How the heII does misdiagnosis change anything that I said?!? She was still acting goofy. If I was thinking of marrying someone and they were acting depressed or in ANY manner I couldn't live with then I'm not going to marry them until we have this thing figured out!

So now your defense is going to be, "she didn't show signs til after she had your first child". I've already covered that scenario so go reread my previous post, Brainiac.

She has an excuse as to why her brain doesn't function well, what's yours?? You're the one with a fully functioning brain that could have stopped this whole mess from happening and you CHOSE not to do so.

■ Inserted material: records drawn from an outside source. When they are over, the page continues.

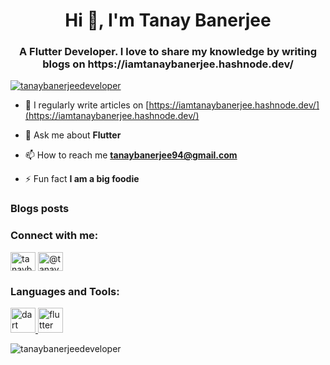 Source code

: <h1 align="center">Hi 👋, I'm Tanay Banerjee</h1>
<h3 align="center">A Flutter Developer. I love to share my knowledge by writing blogs on https://iamtanaybanerjee.hashnode.dev/</h3>
<!-- <img align="right" alt="Coding" width="400" src="https://cdn.dribbble.com/users/1162077/screenshots/3848914/programmer.gif](https://images.squarespace-cdn.com/content/v1/5769fc401b631bab1addb2ab/1541580611624-TE64QGKRJG8SWAIUS7NS/ke17ZwdGBToddI8pDm48kPoswlzjSVMM-SxOp7CV59BZw-zPPgdn4jUwVcJE1ZvWQUxwkmyExglNqGp0IvTJZamWLI2zvYWH8K3-s_4yszcp2ryTI0HqTOaaUohrI8PI6FXy8c9PWtBlqAVlUS5izpdcIXDZqDYvprRqZ29Pw0o/coding-freak.gif”> -->

<p align="left"> <a href="https://github.com/ryo-ma/github-profile-trophy"><img src="https://github-profile-trophy.vercel.app/?username=tanaybanerjeedeveloper" alt="tanaybanerjeedeveloper" /></a> </p>

- 📝 I regularly write articles on [https://iamtanaybanerjee.hashnode.dev/](https://iamtanaybanerjee.hashnode.dev/)

- 💬 Ask me about **Flutter**

- 📫 How to reach me **tanaybanerjee94@gmail.com**

- ⚡ Fun fact **I am a big foodie**

### Blogs posts
<!-- BLOG-POST-LIST:START -->
<!-- BLOG-POST-LIST:END -->

<h3 align="left">Connect with me:</h3>
<p align="left">
<a href="https://linkedin.com/in/tanaybanerjeedev" target="blank"><img align="center" src="https://raw.githubusercontent.com/rahuldkjain/github-profile-readme-generator/master/src/images/icons/Social/linked-in-alt.svg" alt="tanaybanerjeedev" height="30" width="40" /></a>
<a href="https://hashnode.com/@tanaybanerjee" target="blank"><img align="center" src="https://raw.githubusercontent.com/rahuldkjain/github-profile-readme-generator/master/src/images/icons/Social/hashnode.svg" alt="@tanaybanerjee" height="30" width="40" /></a>
<!-- <a href="/https://iamtanaybanerjee.hashnode.dev/" target="blank"><img align="center" src="https://raw.githubusercontent.com/rahuldkjain/github-profile-readme-generator/master/src/images/icons/Social/rss.svg" alt="https://iamtanaybanerjee.hashnode.dev/" height="30" width="40" /></a> -->
</p>

<h3 align="left">Languages and Tools:</h3>
<p align="left"> <a href="https://dart.dev" target="_blank" rel="noreferrer"> <img src="https://www.vectorlogo.zone/logos/dartlang/dartlang-icon.svg" alt="dart" width="40" height="40"/> </a> <a href="https://flutter.dev" target="_blank" rel="noreferrer"> <img src="https://www.vectorlogo.zone/logos/flutterio/flutterio-icon.svg" alt="flutter" width="40" height="40"/> </a> </p>

<p><img align="center" src="https://github-readme-stats.vercel.app/api/top-langs?username=tanaybanerjeedeveloper&show_icons=true&locale=en&layout=compact" alt="tanaybanerjeedeveloper" /></p>
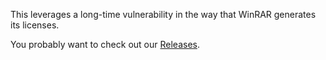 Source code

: This leverages a long-time vulnerability in the way that WinRAR generates its licenses.

You probably want to check out our <a href="https://github.com/BinaryBrother/WinRAR-Licensing/releases">Releases</a>.
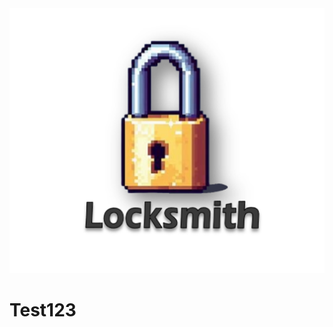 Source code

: <!DOCTYPE>
<html>

<img src="images/Locksmith Thumbnail.png" alt="logo" style="TOP:235px;LEFT:270px;">

<h1>Test123</h1>


</html>
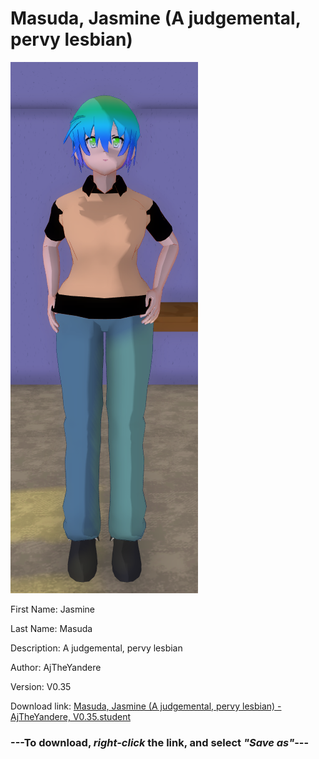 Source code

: # Masuda, Jasmine (A judgemental, pervy lesbian)

<img src = "https://raw.githubusercontent.com/Arbiter1223/Daigaku-Gurashi-Custom-Students/master/Students/Files/Masuda%2C%20Jasmine%20(A%20judgemental%2C%20pervy%20lesbian).png">

First Name: Jasmine

Last Name: Masuda

Description: A judgemental, pervy lesbian

Author: AjTheYandere

Version: V0.35

Download link: <a href="https://raw.githubusercontent.com/Arbiter1223/Daigaku-Gurashi-Custom-Students/master/Students/Files/Masuda%2C%20Jasmine%20(A%20judgemental%2C%20pervy%20lesbian)%20-%20AjTheYandere%2C%20V0.35.student">Masuda, Jasmine (A judgemental, pervy lesbian) - AjTheYandere, V0.35.student</a>

### ---**To download, _right-click_ the link, and select _"Save as"_**---
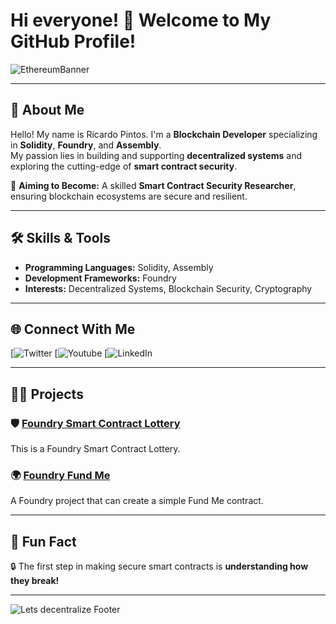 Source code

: # Hi everyone! 👋 Welcome to My GitHub Profile!

![EthereumBanner](https://github.com/user-attachments/assets/1c9f74d0-43b4-42c1-b98b-d35154c9e374)

---

## 🚀 About Me

Hello! My name is Ricardo Pintos. I'm a **Blockchain Developer** specializing in **Solidity**, **Foundry**, and **Assembly**.  
My passion lies in building and supporting **decentralized systems** and exploring the cutting-edge of **smart contract security**.  

🌟 **Aiming to Become:** A skilled **Smart Contract Security Researcher**, ensuring blockchain ecosystems are secure and resilient.

---

## 🛠️ Skills & Tools
- **Programming Languages:** Solidity, Assembly
- **Development Frameworks:** Foundry
- **Interests:** Decentralized Systems, Blockchain Security, Cryptography

---

## 🌐 Connect With Me
  
[![Twitter](https://x.com/pintosric)
[![Youtube](https://www.youtube.com/@PintosRic)
[![LinkedIn](https://www.linkedin.com/in/ricardo-mauro-pintos/)

---

## 🧑‍💻 Projects

### 🛡️ [**Foundry Smart Contract Lottery**](https://github.com/RicardoPintos/foundry-smart-contract-lottery)
This is a Foundry Smart Contract Lottery.

### 🌍 [**Foundry Fund Me**](https://github.com/RicardoPintos/foundry-fund-me)
A Foundry project that can create a simple Fund Me contract.

---

## 🌟 Fun Fact
🔒 The first step in making secure smart contracts is **understanding how they break!**

---

![Lets decentralize Footer](https://github.com/user-attachments/assets/4533f11d-84d0-478d-b0aa-fd44d96b465b)

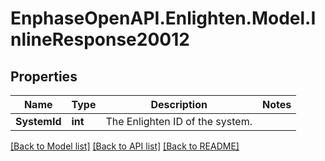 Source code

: # EnphaseOpenAPI.Enlighten.Model.InlineResponse20012

## Properties

Name | Type | Description | Notes
------------ | ------------- | ------------- | -------------
**SystemId** | **int** | The Enlighten ID of the system. | 

[[Back to Model list]](../README.md#documentation-for-models) [[Back to API list]](../README.md#documentation-for-api-endpoints) [[Back to README]](../README.md)

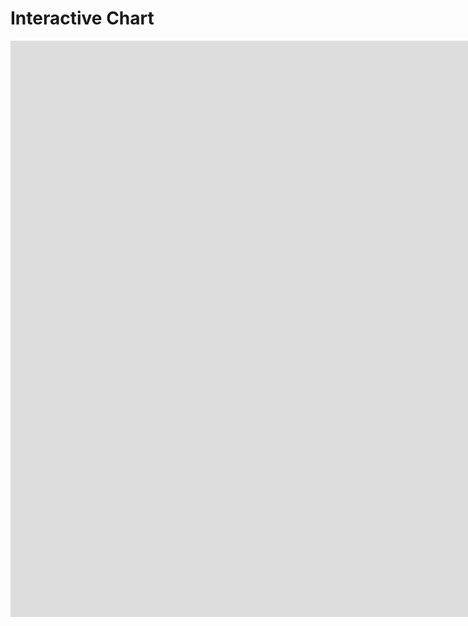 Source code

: # Interactive Chart

<iframe width="1601" height="922" seamless frameborder="0" scrolling="no" src="https://docs.google.com/spreadsheets/d/e/2PACX-1vTjN5P1C41qPXYUl7cXDMF2IQ0hyPUsO1h0HGt4PqxRfMbhlzQlhgCw8lTU5wJPK7Yq2B2CmkPstK7B/pubchart?oid=574899161&amp;format=interactive"></iframe>

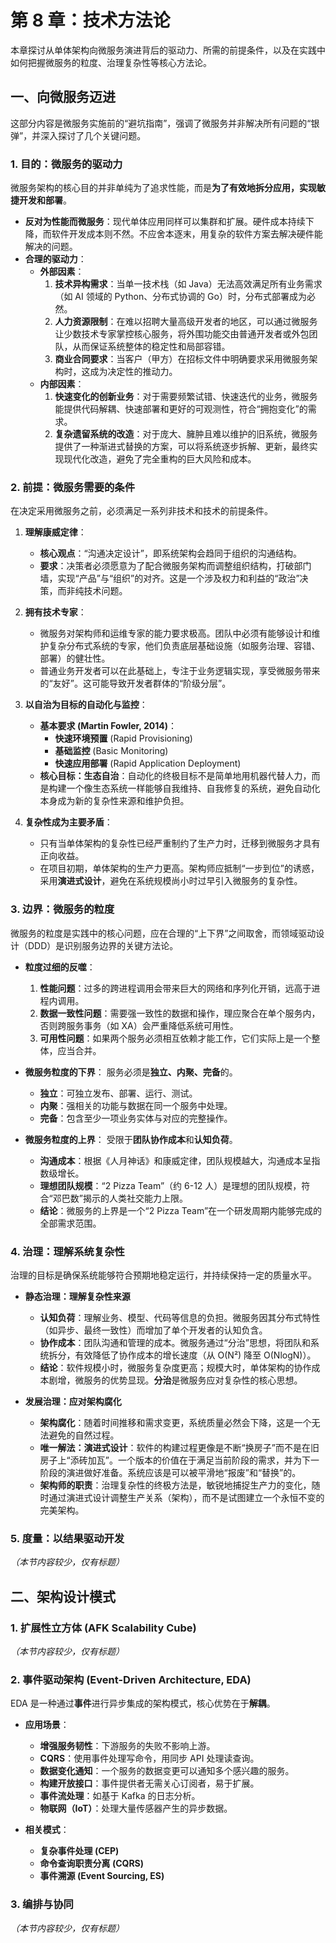 # 第 8 章：技术方法论

本章探讨从单体架构向微服务演进背后的驱动力、所需的前提条件，以及在实践中如何把握微服务的粒度、治理复杂性等核心方法论。

## 一、向微服务迈进

这部分内容是微服务实施前的“避坑指南”，强调了微服务并非解决所有问题的“银弹”，并深入探讨了几个关键问题。

### 1. 目的：微服务的驱动力

微服务架构的核心目的并非单纯为了追求性能，而是**为了有效地拆分应用，实现敏捷开发和部署**。

- **反对为性能而微服务**：现代单体应用同样可以集群和扩展。硬件成本持续下降，而软件开发成本则不然。不应舍本逐末，用复杂的软件方案去解决硬件能解决的问题。
- **合理的驱动力**：
  - **外部因素**：
    1.  **技术异构需求**：当单一技术栈（如 Java）无法高效满足所有业务需求（如 AI 领域的 Python、分布式协调的 Go）时，分布式部署成为必然。
    2.  **人力资源限制**：在难以招聘大量高级开发者的地区，可以通过微服务让少数技术专家掌控核心服务，将外围功能交由普通开发者或外包团队，从而保证系统整体的稳定性和局部容错。
    3.  **商业合同要求**：当客户（甲方）在招标文件中明确要求采用微服务架构时，这成为决定性的推动力。
  - **内部因素**：
    1.  **快速变化的创新业务**：对于需要频繁试错、快速迭代的业务，微服务能提供代码解耦、快速部署和更好的可观测性，符合“拥抱变化”的需求。
    2.  **复杂遗留系统的改造**：对于庞大、臃肿且难以维护的旧系统，微服务提供了一种渐进式替换的方案，可以将系统逐步拆解、更新，最终实现现代化改造，避免了完全重构的巨大风险和成本。

### 2. 前提：微服务需要的条件

在决定采用微服务之前，必须满足一系列非技术和技术的前提条件。

1.  **理解康威定律**：

    - **核心观点**：“沟通决定设计”，即系统架构会趋同于组织的沟通结构。
    - **要求**：决策者必须愿意为了配合微服务架构而调整组织结构，打破部门墙，实现“产品”与“组织”的对齐。这是一个涉及权力和利益的“政治”决策，而非纯技术问题。

2.  **拥有技术专家**：

    - 微服务对架构师和运维专家的能力要求极高。团队中必须有能够设计和维护复杂分布式系统的专家，他们负责底层基础设施（如服务治理、容错、部署）的健壮性。
    - 普通业务开发者可以在此基础上，专注于业务逻辑实现，享受微服务带来的“友好”。这可能导致开发者群体的“阶级分层”。

3.  **以自治为目标的自动化与监控**：

    - **基本要求 (Martin Fowler, 2014)**：
      - **快速环境预置** (Rapid Provisioning)
      - **基础监控** (Basic Monitoring)
      - **快速应用部署** (Rapid Application Deployment)
    - **核心目标：生态自治**：自动化的终极目标不是简单地用机器代替人力，而是构建一个像生态系统一样能够自我维持、自我修复的系统，避免自动化本身成为新的复杂性来源和维护负担。

4.  **复杂性成为主要矛盾**：
    - 只有当单体架构的复杂性已经严重制约了生产力时，迁移到微服务才具有正向收益。
    - 在项目初期，单体架构的生产力更高。架构师应抵制“一步到位”的诱惑，采用**演进式设计**，避免在系统规模尚小时过早引入微服务的复杂性。

### 3. 边界：微服务的粒度

微服务的粒度是实践中的核心问题，应在合理的“上下界”之间取舍，而领域驱动设计（DDD）是识别服务边界的关键方法论。

- **粒度过细的反噬**：

  1.  **性能问题**：过多的跨进程调用会带来巨大的网络和序列化开销，远高于进程内调用。
  2.  **数据一致性问题**：需要强一致性的数据和操作，理应聚合在单个服务内，否则跨服务事务（如 XA）会严重降低系统可用性。
  3.  **可用性问题**：如果两个服务必须相互依赖才能工作，它们实际上是一个整体，应当合并。

- **微服务粒度的下界**：
  服务必须是**独立、内聚、完备**的。

  - **独立**：可独立发布、部署、运行、测试。
  - **内聚**：强相关的功能与数据在同一个服务中处理。
  - **完备**：包含至少一项业务实体与对应的完整操作。

- **微服务粒度的上界**：
  受限于**团队协作成本**和**认知负荷**。
  - **沟通成本**：根据《人月神话》和康威定律，团队规模越大，沟通成本呈指数级增长。
  - **理想团队规模**：“2 Pizza Team”（约 6-12 人）是理想的团队规模，符合“邓巴数”揭示的人类社交能力上限。
  - **结论**：微服务的上界是一个“2 Pizza Team”在一个研发周期内能够完成的全部需求范围。

### 4. 治理：理解系统复杂性

治理的目标是确保系统能够符合预期地稳定运行，并持续保持一定的质量水平。

- **静态治理：理解复杂性来源**

  - **认知负荷**：理解业务、模型、代码等信息的负担。微服务因其分布式特性（如异步、最终一致性）而增加了单个开发者的认知负含。
  - **协作成本**：团队沟通和管理的成本。微服务通过“分治”思想，将团队和系统拆分，有效降低了协作成本的增长速度（从 O(N²) 降至 O(NlogN)）。
  - **结论**：软件规模小时，微服务复杂度更高；规模大时，单体架构的协作成本剧增，微服务的优势显现。**分治**是微服务应对复杂性的核心思想。

- **发展治理：应对架构腐化**
  - **架构腐化**：随着时间推移和需求变更，系统质量必然会下降，这是一个无法避免的自然过程。
  - **唯一解法：演进式设计**：软件的构建过程更像是不断“换房子”而不是在旧房子上“添砖加瓦”。一个版本的价值在于满足当前阶段的需求，并为下一阶段的演进做好准备。系统应该是可以被平滑地“报废”和“替换”的。
  - **架构师的职责**：治理复杂性的终极方法是，敏锐地捕捉生产力的变化，随时通过演进式设计调整生产关系（架构），而不是试图建立一个永恒不变的完美架构。

### 5. 度量：以结果驱动开发

_（本节内容较少，仅有标题）_

## 二、架构设计模式

### 1. 扩展性立方体 (AFK Scalability Cube)

_（本节内容较少，仅有标题）_

### 2. 事件驱动架构 (Event-Driven Architecture, EDA)

EDA 是一种通过**事件**进行异步集成的架构模式，核心优势在于**解耦**。

- **应用场景**：

  - **增强服务韧性**：下游服务的失败不影响上游。
  - **CQRS**：使用事件处理写命令，用同步 API 处理读查询。
  - **数据变化通知**：一个服务的数据变更可以通知多个感兴趣的服务。
  - **构建开放接口**：事件提供者无需关心订阅者，易于扩展。
  - **事件流处理**：如基于 Kafka 的日志分析。
  - **物联网（IoT）**：处理大量传感器产生的异步数据。

- **相关模式**：
  - **复杂事件处理 (CEP)**
  - **命令查询职责分离 (CQRS)**
  - **事件溯源 (Event Sourcing, ES)**

### 3. 编排与协同

_（本节内容较少，仅有标题）_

If anything you're MORE culpable!
 Fairmont1
Joined: 8/28/2007
Msg: 20
4th year in a row no presents for bday or xmas from their mom
Posted: 12/29/2007 7:29:17 AM
[Oh Please , Lets face it non of us would have married our partners if we know what we know now . We are older and wiser.]

You knew, you just CHOSE to ignore it.
 Fairmont1
Joined: 8/28/2007
Msg: 21
4th year in a row no presents for bday or xmas from their mom
Posted: 12/29/2007 9:21:28 AM
[Fairmont my dear, how does that change where people are in life now?]

It changes a LOT of things. First off, I have NO sympathy for someone on here whining about their kids' mom not giving them presents when they picked that person!
Secondly, it matters cuz if you don't own your part of it then you're going to do the same types of mistakes, both to yourself and your children.
Thirdly, this selfish behavior is now transfered to your social life that you think you're entitled to. Now your children are going to suffer again because they have the chaos of men either going through their lives AND/OR less attention being given to them because of your dating life. It's likely to cause anger, resentment, and overall hurt feelings. And they have every right to feel that way, they've been put through the ringer. If you don't learn from your selfishness and short-sightedness then you'll keep repeating those mistakes with your children. One of the worst mistakes you're going to make is that you'll teach them that it's OK to not take time to choose their life partner and that divorce is OK. That's the example and attitude you are presenting to them because you don't own your part.

[Life isn't black and white. Not everyone that is "quirky" ends up being a mental basket case.]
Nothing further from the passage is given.